I’ve recently realized that the promise of new life opens your eyes to the blood ties of the past. When a new person is coming into this world before your eyes, and you see them form into their own individual self with bits and pieces of you and the people that came before you, you start to realize that those people still breathe the same air you breathe through you. Their hearts still pump because yours is pumping. Their veins are full of life because they are your veins and before you couldn’t see it, because you hadn’t been shown how the connection worked yet. But when new life comes into the world before your very own eyes, when new souls begin to form and grow into people, that’s when you realize that you’ve always been connected to those of the past by the sheer act of breathing; living.
Linda Hogan explains it better than I ever could in Dwellings; “Walking, I am listening to a deeper way. Suddenly all my ancestors are behind me. Be still, they say. Watch and listen. You are the result of the love of thousands.” And when you realize this, that the ones that came before you gave everything they had for the promise of you and your joy and your life and your greatness, then you start to want to make them proud. You want to prove them right. You want to give them life once more through your work. You want their stories told. You want their struggles acknowledged. You want to mourn them and love them just the same.

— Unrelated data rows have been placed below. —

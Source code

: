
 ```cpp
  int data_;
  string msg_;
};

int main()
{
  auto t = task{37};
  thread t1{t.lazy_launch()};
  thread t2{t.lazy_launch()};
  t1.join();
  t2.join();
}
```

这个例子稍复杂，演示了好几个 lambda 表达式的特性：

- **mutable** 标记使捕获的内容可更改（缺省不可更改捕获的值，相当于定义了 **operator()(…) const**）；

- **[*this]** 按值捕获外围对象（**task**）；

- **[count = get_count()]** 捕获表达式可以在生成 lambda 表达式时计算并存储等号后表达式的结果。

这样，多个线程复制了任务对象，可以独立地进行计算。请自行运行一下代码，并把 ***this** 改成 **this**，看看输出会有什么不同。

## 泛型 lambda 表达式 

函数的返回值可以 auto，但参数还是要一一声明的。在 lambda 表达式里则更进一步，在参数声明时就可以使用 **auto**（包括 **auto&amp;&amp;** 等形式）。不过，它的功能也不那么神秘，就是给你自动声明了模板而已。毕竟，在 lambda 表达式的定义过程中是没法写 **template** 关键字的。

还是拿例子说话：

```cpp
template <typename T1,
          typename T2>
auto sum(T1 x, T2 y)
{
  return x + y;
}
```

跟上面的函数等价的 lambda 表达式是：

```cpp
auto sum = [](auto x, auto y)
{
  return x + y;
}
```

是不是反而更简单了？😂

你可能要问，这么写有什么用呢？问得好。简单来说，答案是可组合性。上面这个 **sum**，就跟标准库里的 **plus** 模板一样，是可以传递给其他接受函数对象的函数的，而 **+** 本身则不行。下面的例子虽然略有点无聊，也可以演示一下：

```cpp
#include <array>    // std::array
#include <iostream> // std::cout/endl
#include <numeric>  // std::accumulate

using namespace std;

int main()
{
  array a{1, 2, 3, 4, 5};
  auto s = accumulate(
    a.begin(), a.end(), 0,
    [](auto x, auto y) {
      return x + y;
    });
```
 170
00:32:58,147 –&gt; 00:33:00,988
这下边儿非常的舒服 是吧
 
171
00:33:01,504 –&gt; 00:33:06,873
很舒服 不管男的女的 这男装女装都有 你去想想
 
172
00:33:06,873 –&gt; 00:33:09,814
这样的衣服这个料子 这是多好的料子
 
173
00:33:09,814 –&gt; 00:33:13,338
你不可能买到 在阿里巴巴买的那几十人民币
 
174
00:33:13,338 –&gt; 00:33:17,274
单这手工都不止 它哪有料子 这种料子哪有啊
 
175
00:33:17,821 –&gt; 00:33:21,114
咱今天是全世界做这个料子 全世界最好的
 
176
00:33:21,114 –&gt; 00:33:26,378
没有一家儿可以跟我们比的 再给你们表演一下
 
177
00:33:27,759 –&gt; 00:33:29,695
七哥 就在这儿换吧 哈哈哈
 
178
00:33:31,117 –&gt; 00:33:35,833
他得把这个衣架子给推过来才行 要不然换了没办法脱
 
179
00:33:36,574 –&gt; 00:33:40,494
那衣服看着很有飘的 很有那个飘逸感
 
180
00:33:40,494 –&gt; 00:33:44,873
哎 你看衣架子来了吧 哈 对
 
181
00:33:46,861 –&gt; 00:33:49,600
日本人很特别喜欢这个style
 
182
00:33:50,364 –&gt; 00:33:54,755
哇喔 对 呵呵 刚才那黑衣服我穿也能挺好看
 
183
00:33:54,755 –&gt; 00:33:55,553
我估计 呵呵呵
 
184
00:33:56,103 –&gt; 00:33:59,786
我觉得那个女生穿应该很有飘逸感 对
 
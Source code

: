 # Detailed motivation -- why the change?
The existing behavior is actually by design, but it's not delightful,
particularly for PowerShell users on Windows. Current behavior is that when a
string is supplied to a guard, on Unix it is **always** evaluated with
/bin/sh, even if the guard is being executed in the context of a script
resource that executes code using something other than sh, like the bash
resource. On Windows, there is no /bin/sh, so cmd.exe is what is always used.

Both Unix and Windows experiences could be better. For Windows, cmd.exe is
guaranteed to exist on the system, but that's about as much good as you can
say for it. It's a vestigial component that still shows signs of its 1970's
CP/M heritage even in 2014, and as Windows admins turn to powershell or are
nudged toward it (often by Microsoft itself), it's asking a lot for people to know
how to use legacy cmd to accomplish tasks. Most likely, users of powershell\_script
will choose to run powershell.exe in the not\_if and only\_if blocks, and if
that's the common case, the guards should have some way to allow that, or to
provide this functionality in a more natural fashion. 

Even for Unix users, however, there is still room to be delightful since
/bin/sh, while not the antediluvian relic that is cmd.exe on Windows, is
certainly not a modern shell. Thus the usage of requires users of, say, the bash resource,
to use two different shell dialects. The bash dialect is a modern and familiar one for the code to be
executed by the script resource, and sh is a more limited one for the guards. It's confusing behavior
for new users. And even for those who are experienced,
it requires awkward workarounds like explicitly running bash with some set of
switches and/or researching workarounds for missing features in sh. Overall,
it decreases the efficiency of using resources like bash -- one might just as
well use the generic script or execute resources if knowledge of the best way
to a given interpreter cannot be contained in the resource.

Just like the promise of new life opens your eyes to the blood ties of the past, it also makes you crave a bigger, better and brighter future. You want to pave ways for those that’ll come after you. You want to make their road a little less bumpy, and a lot sunnier. You want to give them all the opportunities not afforded to those who came before you and all the support they placed in you without your knowledge of it. The younger generations become your hope while the elders were your strength. And all of them course through your veins at once. They all breathe the same air as you at the same time. They go through what you go through together with you, they fight and win and lose with you. That is how they live on and that is how you get by.